余談ですが、某Aで始まるコンサルティングファームに在籍していた友人が、東京タワーが見える都心のマンションのリビングルームに本書と「スーホの白い馬」を”チラ見せ”状態で置いていて、「いやー、女性にウケがいいんだよね」と嘯いていたのを思い出したりもさせてくれる、なかなか思い出深い絵本です。

物語の概要

主人公の”猫”は、100万年の時を「死なない」で過ごしています。(正確にいうと、100万回(以上)死んで、100万回(以上)生き返った、ということになるようです。)

そのたびに、色んな人に飼われ、愛されました。そして、猫が死ぬたびに、飼い主は泣きました。

しかし、猫は、どの飼い主も嫌いでした。だから、一度も泣きませんでした。死ぬことも、彼にとっては大したことではありませんでした。

そんな猫が、あるとき野良猫としての人生を送ります。人生(猫生?)経験も豊富ですし、彼はモテモテです。初めて、自分らしく生きられます。そして、ツンデレな白いねこと出会い、恋に落ちます。

100万回「死んだ」ではなく、100万回「生きた」

本書は、「100万回生きたねこ」というタイトルです。「100万回死んだねこ」ではありません。

どちらでもおなじようにも思えますが、僕は、これは重要なポイントだと捉えています。彼は、100万回生きました。しかし、それはすべて他人の人生でした。誰かに飼われ、誰かのために生き、不本意なまま日々を過ごしました。

そこに「本当の”生”」はなかったのではないでしょうか。

だからこそ、「100万回生きた」ということにフォーカスをあてることにより、その「最後の”生”=本当の”生”=自分の”生”」が際立たせているのかもしれません。

求められるだけでも、求めるだけでも足りない

求められるがままに、死んだように生きるのか?

仕事であろうと、プライベートであろうと、自分の人生は自分で決めるべきです。

嫌いな人と一緒に時間を過ごすのは、「豊かな人生」の対極だと言わざるを得ません。

もちろん、相手が求めてくれる、ということはとても大切です。求めてくれるからこそ、生きる意味がある。しかし、「求められているから」と自分を押し殺していてはいけません。

本当に大事なもの に気づけるか

猫は野良猫として生きた際、自分の事しか見ません。「おれは 100万回も しんだんだぜ。いまさら おっかしくて!」と言い、周囲の尊敬を勝ち得ようとします。

しかし、白いねこと出会い、そんな自慢話・オレ話を封印します。相手のソバにいることを選びます。自分自身よりも大切なものを見つけたのです。

猫の生き方は3回変わります。最初は、「他人の期待(求められること)に沿う人生」を100万回 → 「自分らしさをみつける人生」を野良猫生活の前半 → 「自分の求めるものを愛おしみ慈しむ人生」を野良猫生活の後半 という変遷です。しかし、僕たち人間は、そんなに何度も生きられません(輪廻転生、などの死生観は少し脇に置いておきましょう)。この1度きりの、そして数十年間で幕を閉じる人生で、いかにして、望む人生・理想の人生を過ごすかが重要です。
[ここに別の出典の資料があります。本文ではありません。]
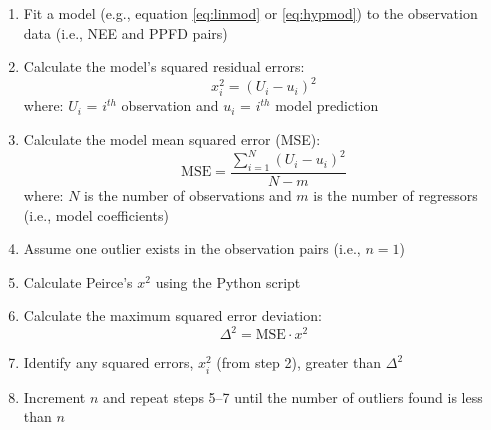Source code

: \begin{enumerate}
    \item Fit a model (e.g., equation \ref{eq:linmod} or \ref{eq:hypmod}) to
          the observation data (i.e., NEE and PPFD pairs)
    \item Calculate the model's squared residual errors:\\
          \begin{equation}
          \label{eq:residerr}
              x_{i}^{2} = (U_{i}-u_{i})^{2}
          \end{equation}
          where: $U_{i}$ = $i^{th}$ observation and $u_{i}$ = $i^{th}$ model 
          prediction
    \item Calculate the model mean squared error (MSE):\\
          \begin{equation}
          \label{eq:mse}
              \text{MSE} = \frac{\sum_{i=1}^{N}(U_{i}-u_{i})^{2}}{N-m}
          \end{equation}
          where: $N$ is the number of observations and $m$ is the number of 
          regressors (i.e., model coefficients)
    \item Assume one outlier exists in the observation pairs (i.e., $n=1$)
    \item Calculate Peirce's $x^{2}$ using the Python script
    \item Calculate the maximum squared error deviation:\\
          \begin{equation}
          \label{eq:delta2}
              \Delta^{2} = \text{MSE}\cdot x^{2}
          \end{equation}
    \item Identify any squared errors, $x_{i}^{2}$ (from step 2), greater than 
          $\Delta^{2}$
    \item Increment $n$ and repeat steps 5--7 until the number of outliers 
          found is less than $n$
\end{enumerate}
誰かから「求められる」ことに応えるために時間と労力を費やすだけでなく、自らが「求める」人やモノと出会い、そしてその相手(人あるいは事業などのモノ)からも求めてもらえた時にこそ、”本当の幸せ”を得られるのではないでしょうか。

このように、本書は非常に含蓄深く、大人が読むべき絵本だと言えます。

ちなみに、東京タワーが見えるマンションに住んでいた元A社のH君も、リビングのローテーブルの下からチラ見せした本書にコロッとやられて「向こうから求めてくれる女性」ではなく、「自分から本気で求めた女性」と巡り合って幸せな家庭を築いているという噂です。本書を何度か読むうちに、きっと心が洗われてしまうのでしょうね。

というわけで、ここはプレイボーイな感じの男性を多く輩出する某企業の人事部におかれましては「これ、部屋に置いておくと女性ウケがいいよ」という触れ込みと共に、推薦図書に指定するというご英断をお願いしたく存じあげます。はい。